Let us take a closer look at estimation of initiating events (the probabilistic piece of the analysis) – equipment failure and incident scenarios.

Predicting Equipment Failure

Typically, for a refinery QRA generic equipment failure data forms the basis for probabilistic estimation of loss of containment. This is historic failure data and thus represents an aggregate of equipment of various sizes and various failure modes.

For example, in an earlier post I discussed failure rate for an Above Ground Storage Tank (AST) is once every 67 years. Does it mean you will not see a failure for 67 years? Is this failure rate same for every AST? How will this failure rate be modified based on contents in the tank? What about quality of workmanship? How will maintenance and inspection affect this failure rate?

With generic failure data you cannot predict the likelihood of failure in your refinery unless you closely start analyzing the possible failure modes in details. A detailed analysis of failure modes is worthwhile for inherently high-risk operations such as chemical weapons destruction or nuclear industry. However, given the constraint on resources and data availability, one cannot do a detailed analysis of failure modes for equipment in a refinery.

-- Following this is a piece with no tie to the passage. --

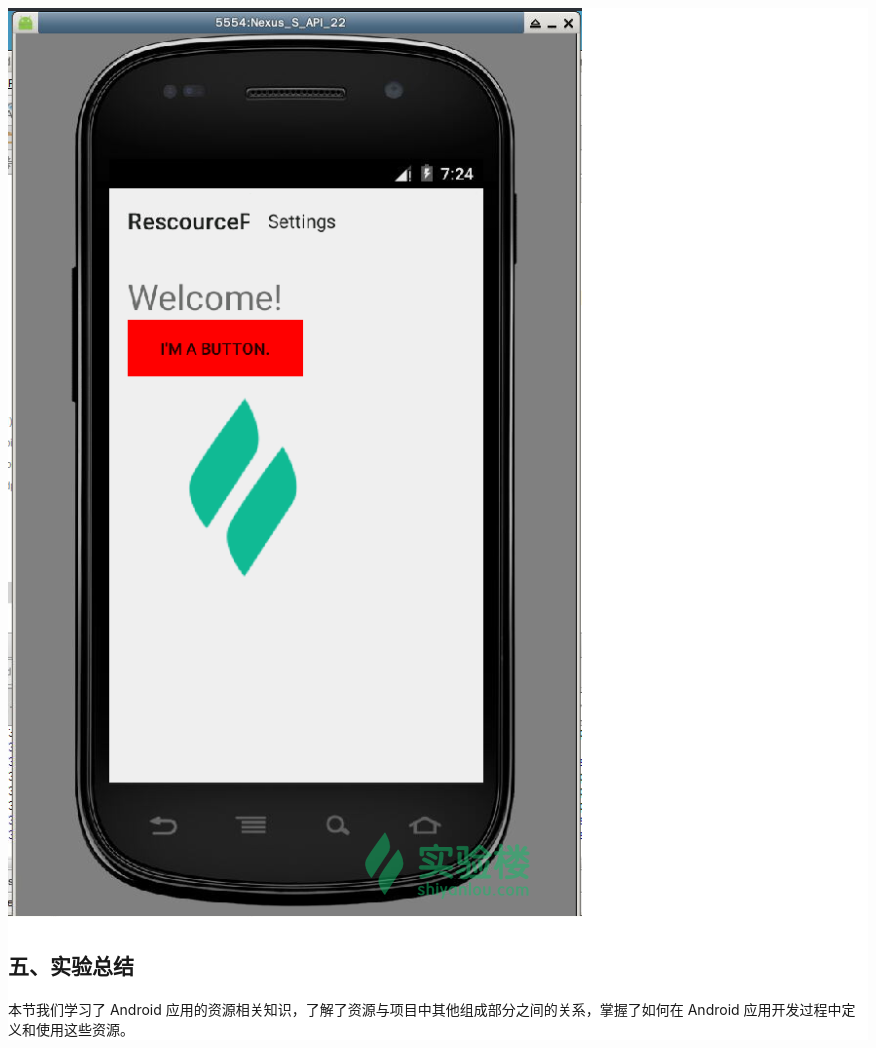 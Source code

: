 ![此处输入图片的描述](img/b1f5ae35562f17488994061d9c7eb277.jpg)

## 五、实验总结

本节我们学习了 Android 应用的资源相关知识，了解了资源与项目中其他组成部分之间的关系，掌握了如何在 Android 应用开发过程中定义和使用这些资源。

This implies that failure rate being used in a QRA represents certain aggregate failure rate and is NOT representative of failures you will see in your plant. Consequently, the QRA does not an accurate representation of your plant’s risk profile.

Predicting Incidents

For a major catastrophe to occur four to five things have to go wrong. Therefore, major accidents are rare events and follow unique trajectories. So even if you had identified plausible catastrophic scenarios in HAZOP and want to quantify these high-consequence scenarios using QRA…these will contribute minimally to risks in the QRA due to the fact that they have a very low likelihood.

Current State of QRA

QRAs are mandated by law in parts of Europe and I know QRAs are being performed for upcoming projects in middle-east. But as I have pointed out in the earlier paragraphs most QRAs being performed today for chemical plants and refineries are not representative of the risk profile of the plant. A QRA framework is excellent IF you are trying to compare relative risks. For example, if you are comparing risks between two configurations, two designs, two options. So besides compliance it is difficult for me to gauge benefits of performing a refinery QRA using generic failure data.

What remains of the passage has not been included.